Elaine Rogers lives and works in Richmond, VA. She earned her BFA from Virginia Commonwealth University in Painting and Printmaking and her MFA from University of Wisconsin-Madison in Painting. A Virginia Museum fellowship recipient and emeritus member of 1708 Gallery, Elaine creates abstract paintings using cold wax and oil paint that contemplate color, structure, and metaphor in the process of painting. Her paintings reflect the natural world and personal and current events. She has had one-person shows in Richmond, Charlottesville, and Norfolk, Virginia. Rogers has taught studio classes at VCU, Collegiate Schools, VMFA Studio School, and the University of Richmond. She has been a member of artspace gallery in Richmond for many years. Her work is in Capital One, FCCR/Pinnacle Rehabilitation Center, and the Robins Foundation corporate collections as well as numerous private collections.
My subjects are a joining of the people and places I know well with current events shaping daily life. Some paintings are abstract portraits of family members, capturing a unique period of transition in each. Others have responded to the political climate in the United States since the last election. Landscape is a container for my mark-making process. I often explore nature and weather events in my work. I am interested in approaching each painting in a thematic way with no preconceived method in mind. I begin with color and mark and a sense of a theme. I use both brushes and latex gloves to apply the paint. I allow the paintings to have different styles, based on what they are exploring. The paintings are on wood panel and are medium and small sizes.
Marisa Stratton is a figurative painter and illustrator whose work explores memory, technology, and space. She is most interested in using traditional media (primarily oil paint) to capture form, color, and atmosphere in a way that is engaging and expressive. She loves creating a dialogue between art historical modes of painting and contemporary narratives in both her large multi-figure works and her small-scale works.

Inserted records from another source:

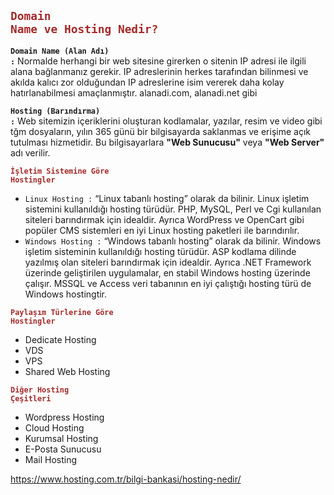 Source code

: 
## **<code style="color : brown">Domain Name ve Hosting Nedir?</code>**

**<code style="color : greenyeloow">Domain Name (Alan Adı)  :</code>** Normalde herhangi bir web sitesine girerken o sitenin IP adresi ile ilgili alana bağlanmanız gerekir. IP adreslerinin herkes tarafından bilinmesi ve akılda kalıcı zor olduğundan IP adreslerine isim vererek daha kolay hatırlanabilmesi amaçlanmıştır. alanadi.com, alanadi.net gibi

**<code style="color : greenyeloow">Hosting (Barındırma)  :</code>** Web sitemizin içeriklerini oluşturan kodlamalar, yazılar, resim ve video gibi tğm dosyaların, yılın 365 günü bir bilgisayarda saklanmas ve erişime açık tutulması hizmetidir. Bu bilgisayarlara **"Web Sunucusu"** veya **"Web Server"** adı verilir.

**<code style="color : brown">İşletim Sistemine Göre Hostingler</code>**


- <code style="color : greenyeloow">Linux Hosting   :</code> “Linux tabanlı hosting” olarak da bilinir. Linux işletim sistemini kullanıldığı hosting türüdür. PHP, MySQL, Perl ve Cgi kullanılan siteleri barındırmak için idealdir. Ayrıca WordPress ve OpenCart gibi popüler CMS sistemleri en iyi Linux hosting paketleri ile barındırılır.
- <code style="color : greenyeloow">Windows Hosting :</code> “Windows tabanlı hosting” olarak da bilinir. Windows işletim sisteminin kullanıldığı hosting türüdür. ASP kodlama dilinde yazılmış olan siteleri barındırmak için idealdir. Ayrıca .NET Framework üzerinde geliştirilen uygulamalar, en stabil Windows hosting üzerinde çalışır. MSSQL ve Access veri tabanının en iyi çalıştığı hosting türü de Windows hostingtir.

**<code style="color : brown">Paylaşım Türlerine Göre Hostingler</code>**

  - Dedicate Hosting
  - VDS
  - VPS
  - Shared Web Hosting
  
**<code style="color : brown">Diğer Hosting Çeşitleri</code>**

- Wordpress Hosting
- Cloud Hosting
- Kurumsal Hosting
- E-Posta Sunucusu
- Mail Hosting

https://www.hosting.com.tr/bilgi-bankasi/hosting-nedir/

On multiple social media sites, there are features that allow for messages or posts to self-destruct in a short period of time (24 hours or less). The nature of these posts is often ephemeral, spontaneous, and uncurated, creating a more candid and nuanced way of digitally connecting with others. For this series of small-scale oil paintings, I want to challenge the “temporary” nature of this feature and emphasize social media’s true permanence. I tried to preserve these fleeting moments in a process normally associated with slow, deliberate rendering as a way to converse with contemporary and traditional modes of documentation.